Michael Vogel: Ein anderer Erfolgsfaktor, den ich nicht hätte vorhersagen können: Wir hatten nie einen Vertrag miteinander! So etwas gibt es ansonsten sehr selten. Die Zeitschrift war immer schon ein loses, nicht institutionalisiertes Netzwerk, das auf Freiwilligkeit basiert und auf dem gemeinsamen Willen zum Erfolg.

Bertold Reetz: Die Innere Mission hat zwar einen geschützten Rahmen geboten und das Know-how und die Räume zur Verfügung gestellt, die Kontakte zu den StreetworkerInnen und VerkäuferInnen – aber inhaltlich nie Einfluss genommen. Mittlerweile ist es uns gelungen, eine Mitarbeiterin über die Zeitschrift der Straße zu finanzieren, zusätzlich zur Redaktionsleitung – das war immer unser Traum!

Je loser die Organisation ist, desto mehr hängt das Projekt aber von einzelnen Individuen ab, oder?

Michael Vogel: Ja! 

Bertold Reetz: Wir beobachten das!

Welche Aufgaben stehen jetzt für das Projekt an?

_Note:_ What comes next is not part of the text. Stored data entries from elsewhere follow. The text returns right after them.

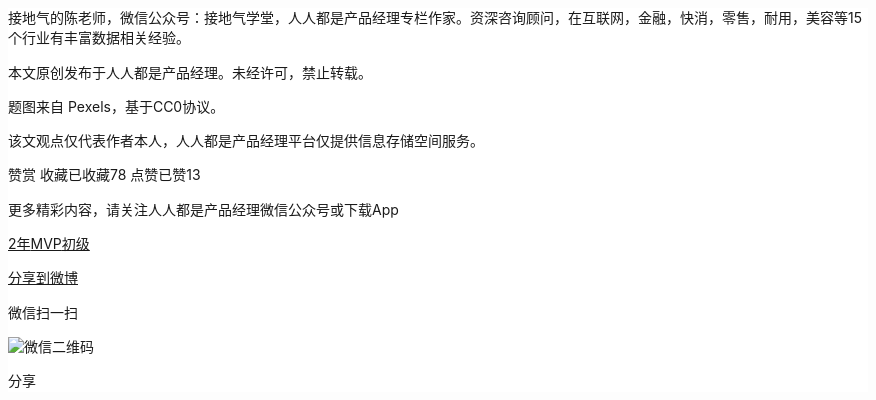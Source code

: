 接地气的陈老师，微信公众号：接地气学堂，人人都是产品经理专栏作家。资深咨询顾问，在互联网，金融，快消，零售，耐用，美容等15个行业有丰富数据相关经验。

本文原创发布于人人都是产品经理。未经许可，禁止转载。

题图来自 Pexels，基于CC0协议。

该文观点仅代表作者本人，人人都是产品经理平台仅提供信息存储空间服务。

赞赏 收藏已收藏78 点赞已赞13

更多精彩内容，请关注人人都是产品经理微信公众号或下载App

[2年](https://www.woshipm.com/tag/2%e5%b9%b4)[MVP](https://www.woshipm.com/tag/mvp)[初级](https://www.woshipm.com/tag/%e5%88%9d%e7%ba%a7)

[分享到微博](https://service.weibo.com/share/share.php?appkey=2775287854&title=数据分析MVP方法是什么？该怎么用？&url=https://www.woshipm.com/data-analysis/5606123.html&pic=https://image.woshipm.com/wp-files/2022/09/paBObn5qPkJLdnprX54g.png)

微信扫一扫

![微信二维码](https://api.pwmqr.com/qrcode/create/?url=https://www.woshipm.com/data-analysis/5606123.html)

分享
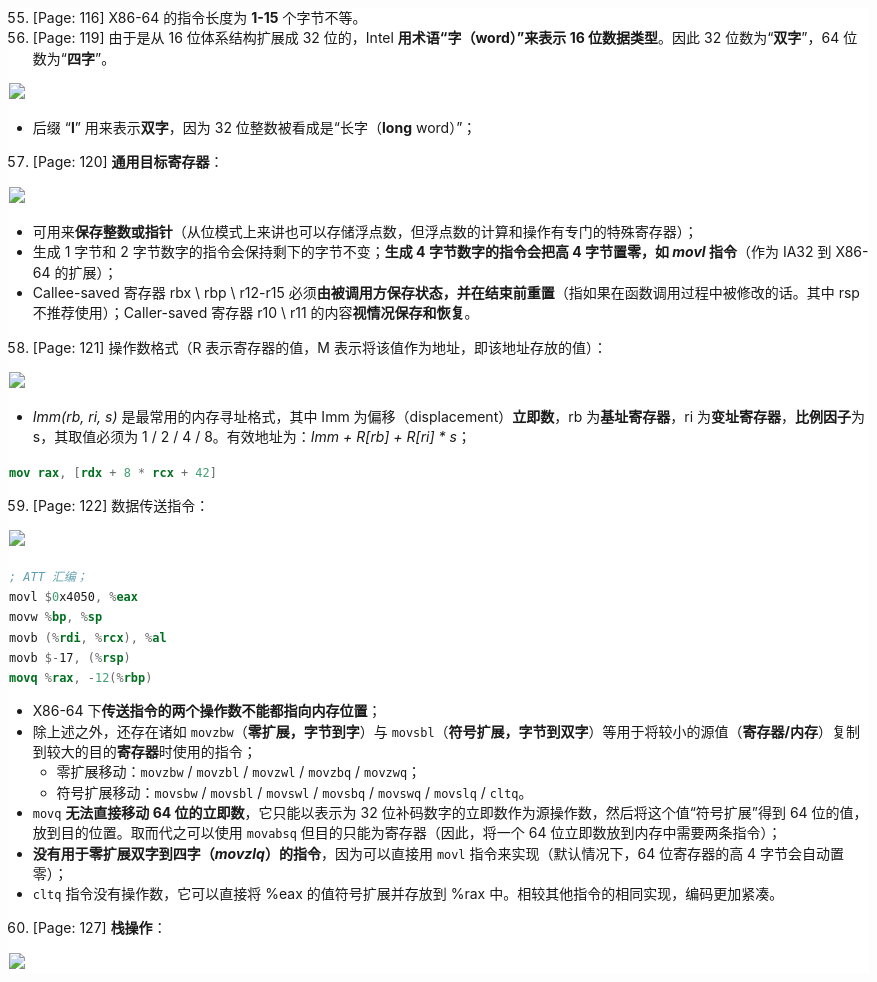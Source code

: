 55. [Page: 116] X86-64 的指令长度为 **1-15** 个字节不等。
56. [Page: 119] 由于是从 16 位体系结构扩展成 32 位的，Intel **用术语“字（word）”来表示 16 位数据类型**。因此 32 位数为“**双字**”，64 位数为“**四字**”。

![](22.png)

* 后缀 “**l**” 用来表示**双字**，因为 32 位整数被看成是“长字（**long** word）”；

57. [Page: 120] **通用目标寄存器**：

![](23.png)

* 可用来**保存整数或指针**（从位模式上来讲也可以存储浮点数，但浮点数的计算和操作有专门的特殊寄存器）；
* 生成 1 字节和 2 字节数字的指令会保持剩下的字节不变；**生成 4 字节数字的指令会把高 4 字节置零，如 *movl* 指令**（作为 IA32 到 X86-64 的扩展）；
* Callee-saved 寄存器 rbx \ rbp \ r12-r15 必须**由被调用方保存状态，并在结束前重置**（指如果在函数调用过程中被修改的话。其中 rsp 不推荐使用）；Caller-saved 寄存器 r10 \ r11 的内容**视情况保存和恢复**。

58. [Page: 121] 操作数格式（R 表示寄存器的值，M 表示将该值作为地址，即该地址存放的值）：

![](24.png)

* *Imm(rb, ri, s)* 是最常用的内存寻址格式，其中 Imm 为偏移（displacement）**立即数**，rb 为**基址寄存器**，ri 为**变址寄存器**，**比例因子**为 s，其取值必须为 1 / 2 / 4 / 8。有效地址为：*Imm + R\[rb\] + R\[ri\] \* s*；

```nasm
mov rax, [rdx + 8 * rcx + 42]
```

59. [Page: 122] 数据传送指令：

![](25.png)


```nasm
; ATT 汇编；
movl $0x4050, %eax
movw %bp, %sp
movb (%rdi, %rcx), %al
movb $-17, (%rsp)
movq %rax, -12(%rbp)
```

* X86-64 下**传送指令的两个操作数不能都指向内存位置**；
* 除上述之外，还存在诸如 `movzbw`（**零扩展，字节到字**）与 `movsbl`（**符号扩展，字节到双字**）等用于将较小的源值（**寄存器/内存**）复制到较大的目的**寄存器**时使用的指令；
  * 零扩展移动：`movzbw` / `movzbl` / `movzwl` / `movzbq` / `movzwq`；
  * 符号扩展移动：`movsbw` / `movsbl` / `movswl` / `movsbq` / `movswq` / `movslq` / `cltq`。
* `movq` **无法直接移动 64 位的立即数**，它只能以表示为 32 位补码数字的立即数作为源操作数，然后将这个值“符号扩展”得到 64 位的值，放到目的位置。取而代之可以使用 `movabsq` 但目的只能为寄存器（因此，将一个 64 位立即数放到内存中需要两条指令）；
* **没有用于零扩展双字到四字（*movzlq*）的指令**，因为可以直接用 `movl` 指令来实现（默认情况下，64 位寄存器的高 4 字节会自动置零）；
* `cltq` 指令没有操作数，它可以直接将 %eax 的值符号扩展并存放到 %rax 中。相较其他指令的相同实现，编码更加紧凑。

60. [Page: 127] **栈操作**：

![](26.png)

Michael Vogel: Eine der Herausforderungen wird sein, einen größeren Verkäuferstamm aufzubauen, gerade in den Stadtteilen, in denen die Zeitschrift der Straße bisher gar nicht vertreten ist. Da gibt es noch viel Potenzial in Bremen – zugleich möchten wir gerade dazu beitragen, dass weniger Menschen eine Straßenzeitung verkaufen müssen. Da schlagen zwei Herzen in unserer Brust.    

Bertold Reetz: Ich habe ja davon geträumt, dass es bei uns nicht allein um Wohnungs- und Obdachlose geht, sondern auch um andere Menschen, die nicht viel Geld haben, RentnerInnen etwa. Aber eine Straßenzeitung zu verkaufen ist noch immer sehr mit Scham besetzt.

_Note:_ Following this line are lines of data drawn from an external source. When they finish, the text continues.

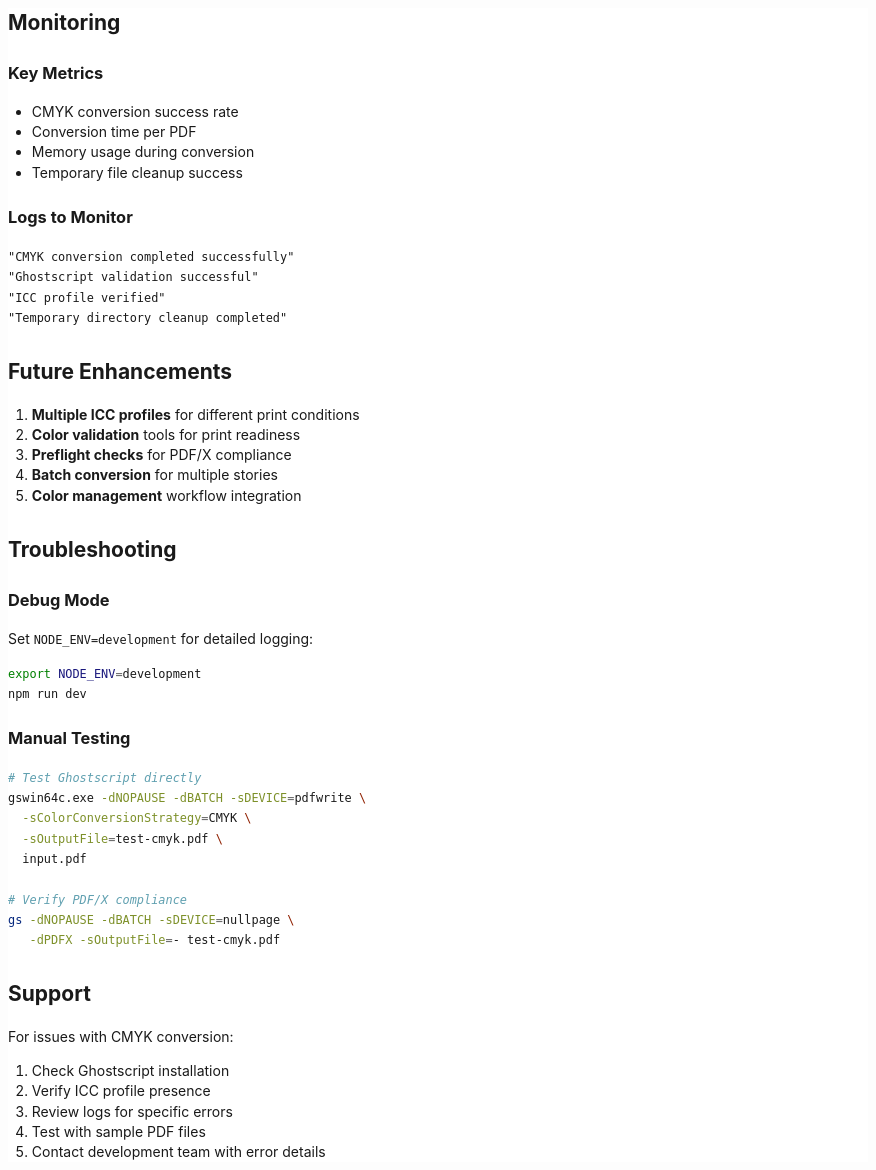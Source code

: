 ## Monitoring

### Key Metrics

- CMYK conversion success rate
- Conversion time per PDF
- Memory usage during conversion
- Temporary file cleanup success

### Logs to Monitor

```
"CMYK conversion completed successfully"
"Ghostscript validation successful"
"ICC profile verified"
"Temporary directory cleanup completed"
```

## Future Enhancements

1. **Multiple ICC profiles** for different print conditions
2. **Color validation** tools for print readiness
3. **Preflight checks** for PDF/X compliance
4. **Batch conversion** for multiple stories
5. **Color management** workflow integration

## Troubleshooting

### Debug Mode

Set `NODE_ENV=development` for detailed logging:

```bash
export NODE_ENV=development
npm run dev
```

### Manual Testing

```bash
# Test Ghostscript directly
gswin64c.exe -dNOPAUSE -dBATCH -sDEVICE=pdfwrite \
  -sColorConversionStrategy=CMYK \
  -sOutputFile=test-cmyk.pdf \
  input.pdf

# Verify PDF/X compliance
gs -dNOPAUSE -dBATCH -sDEVICE=nullpage \
   -dPDFX -sOutputFile=- test-cmyk.pdf
```

## Support

For issues with CMYK conversion:

1. Check Ghostscript installation
2. Verify ICC profile presence
3. Review logs for specific errors
4. Test with sample PDF files
5. Contact development team with error details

Michael Vogel (links) und Studierende im Jahr 2013 mit Ausgaben der Zeitschrift der Straße. Das damalige Design wurde 2015 abgelöst. (Foto: privat)

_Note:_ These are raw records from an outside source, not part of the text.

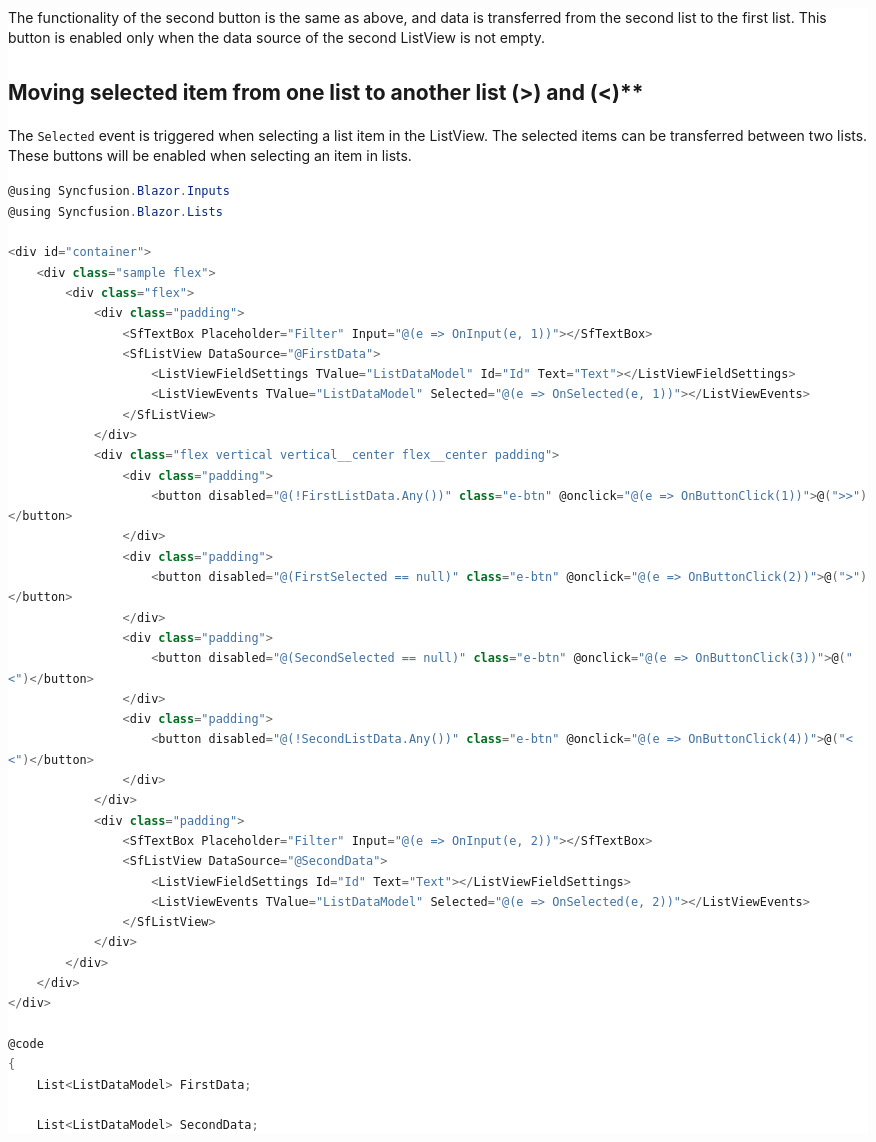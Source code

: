 The functionality of the second button is the same as above, and data is transferred from the second list to the first
list. This button is enabled only when the data source of the second ListView is not empty.

## Moving selected item from one list to another list (>) and (<)**

The `Selected` event is triggered
when selecting a list item in the ListView. The selected items can be transferred between two lists. These buttons will be
enabled when selecting an item in lists.

```csharp
@using Syncfusion.Blazor.Inputs
@using Syncfusion.Blazor.Lists

<div id="container">
    <div class="sample flex">
        <div class="flex">
            <div class="padding">
                <SfTextBox Placeholder="Filter" Input="@(e => OnInput(e, 1))"></SfTextBox>
                <SfListView DataSource="@FirstData">
                    <ListViewFieldSettings TValue="ListDataModel" Id="Id" Text="Text"></ListViewFieldSettings>
                    <ListViewEvents TValue="ListDataModel" Selected="@(e => OnSelected(e, 1))"></ListViewEvents>
                </SfListView>
            </div>
            <div class="flex vertical vertical__center flex__center padding">
                <div class="padding">
                    <button disabled="@(!FirstListData.Any())" class="e-btn" @onclick="@(e => OnButtonClick(1))">@(">>")</button>
                </div>
                <div class="padding">
                    <button disabled="@(FirstSelected == null)" class="e-btn" @onclick="@(e => OnButtonClick(2))">@(">")</button>
                </div>
                <div class="padding">
                    <button disabled="@(SecondSelected == null)" class="e-btn" @onclick="@(e => OnButtonClick(3))">@("<")</button>
                </div>
                <div class="padding">
                    <button disabled="@(!SecondListData.Any())" class="e-btn" @onclick="@(e => OnButtonClick(4))">@("<<")</button>
                </div>
            </div>
            <div class="padding">
                <SfTextBox Placeholder="Filter" Input="@(e => OnInput(e, 2))"></SfTextBox>
                <SfListView DataSource="@SecondData">
                    <ListViewFieldSettings Id="Id" Text="Text"></ListViewFieldSettings>
                    <ListViewEvents TValue="ListDataModel" Selected="@(e => OnSelected(e, 2))"></ListViewEvents>
                </SfListView>
            </div>
        </div>
    </div>
</div>

@code
{
    List<ListDataModel> FirstData;

    List<ListDataModel> SecondData;

```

Michael Vogel: Über 1.200 Menschen haben die Zeitschrift der Straße verkauft, weit über 600 Studierende aus mindestens neun Studiengängen und fünf Hochschulen haben daran mitgearbeitet. Zudem ist die Uni der Straße als Bildungsprogramm aus der Zeitschrift hervor gegangen, dazu die soziale Stadtführung „Perspektivwechsel“. Das hätten wir uns am Anfang nie vorstellen können!    

Wo seht ihr das Projekt in fünf Jahren?

Michael Vogel: Die Uni der Straße wird es dann immer noch geben, die Stadtführungen auch. Es werden sich weitere solcher Projekte aus der Zeitschrift entwickeln, sie selbst wird aber aus sich heraus nicht so stark wachsen. So ist eher eine Triebfeder für neue sozial-unternehmerische Initiativen.   

Bertold Reetz: Ich lege mich darauf fest, dass wir in fünf Jahren mehr als 10.000 Hefte pro Ausgabe drucken und absetzen.

Braucht es angesichts der Digitalisierung noch eine gedruckte Straßenzeitung?    

Bertold Reetz: Natürlich – das ist die einzige Möglichkeit für die VerkäuferInnen. Und das Heft in der Hand zu haben ist auch einfach ein gutes Gefühl! Ich glaube, dass die Digitalisierung auch an ihre Grenzen kommt – und wir dann mehr Hefte verkaufen.   

Michael Vogel: Das sind wir etwas unterschiedlicher Auffassung. Ich glaube, dass alle gedruckte Zeitungen und Magazine schweren Zeiten entgegen gehen. Es gibt ja in anderen Ländern schon Experimente mit digitalisierten Straßenzeitungen – bisher aber mit mäßigen Erfolg. Da ist noch keine echte, gute Innovation erkennbar. Wir sollten aber nicht die letzten sein, die noch auf Papier verkaufen, wenn die ganze Welt digital funktioniert.

Bertold Reetz, 65, arbeitete seit 1993 in der Wohnungslosenhilfe der Inneren Mission in Bremen. Von 1996 bis zu seinem Eintritt in den Ruhestand war er ihr Bereichsleiter. Seine Aufgabe übernimmt Katharina Kähler, die wir in der kommenden Ausgabe vorstellen.  

Michael Vogel, 52, ist Professor für Entrepreneurship Education an der Hochschule Bremerhaven, wo er seit 2003 lehrt. Sein zehn Jahre währendes ehrenamtliches Engagement als Anzeigenleiter, Fundraiser und Online-Redakteur der Zeitschrift der Straße setzt er weiter fort.